Llano County adopted its budget and tax rate for 2025-26, raising the tax rate for the first time since 2019 and setting aside $1 million to support the Llano Regional Hospital, if needed.
The Commissioners Court unanimously approved the budget and new tax rate during its regular meeting Monday, Aug. 25, locking in spending and revenues for the start of the fiscal year, which begins Oct. 1.
BUDGET
The 2025-26 budget raises about $1.48 million more for the general fund than the 2024-25 budget, a roughly 7.8 percent increase, bringing it from last year’s $19.03 million to the coming year’s $20.52 million.
While the budget includes some general increases, like salary raises for elected officials and employees, the lion’s share is $1 million put into the unallocated funds to support the Llano Regional Hospital. Last year’s budget did not include the hospital funding.

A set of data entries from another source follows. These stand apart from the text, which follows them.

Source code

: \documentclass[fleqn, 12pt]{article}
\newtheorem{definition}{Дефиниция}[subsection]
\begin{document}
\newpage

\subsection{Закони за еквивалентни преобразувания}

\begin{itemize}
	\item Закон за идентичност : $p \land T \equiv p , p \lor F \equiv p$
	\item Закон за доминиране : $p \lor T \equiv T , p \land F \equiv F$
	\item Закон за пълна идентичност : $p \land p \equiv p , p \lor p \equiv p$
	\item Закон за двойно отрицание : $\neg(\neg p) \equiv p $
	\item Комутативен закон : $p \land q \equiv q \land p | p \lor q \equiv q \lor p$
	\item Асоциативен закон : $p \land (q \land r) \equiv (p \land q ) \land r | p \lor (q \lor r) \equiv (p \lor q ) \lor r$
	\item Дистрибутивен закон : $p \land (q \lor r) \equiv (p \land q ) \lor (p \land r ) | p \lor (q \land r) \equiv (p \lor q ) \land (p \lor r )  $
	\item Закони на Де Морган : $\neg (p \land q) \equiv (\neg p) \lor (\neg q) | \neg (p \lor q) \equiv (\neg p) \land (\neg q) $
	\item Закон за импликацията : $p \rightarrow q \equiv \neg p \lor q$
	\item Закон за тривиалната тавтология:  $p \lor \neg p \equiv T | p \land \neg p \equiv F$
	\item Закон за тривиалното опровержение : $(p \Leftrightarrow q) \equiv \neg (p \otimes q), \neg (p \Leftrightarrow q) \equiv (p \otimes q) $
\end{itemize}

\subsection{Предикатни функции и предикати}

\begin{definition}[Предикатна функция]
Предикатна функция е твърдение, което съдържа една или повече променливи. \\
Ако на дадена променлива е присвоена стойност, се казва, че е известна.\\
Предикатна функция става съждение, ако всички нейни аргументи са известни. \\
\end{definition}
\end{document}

“With this (budget) increase, there is a slight increase to what it has to be, but I want everybody to know, and I really appreciate the Commissioners Court support, but, I mean, we added $1 million in our budget for the Llano Hospital,” Precinct 4 Commissioner Jerry Don Moss said during Monday’s meeting.
The $1 million won’t be automatically handed over to the hospital. It will remain in reserve unless it is needed.
“Hopefully, they don’t need it, but we need a hospital in the city of Llano,” Moss said.
TAX RATE
Llano County adopted a tax rate increase for the first time since the 2019-20 fiscal year.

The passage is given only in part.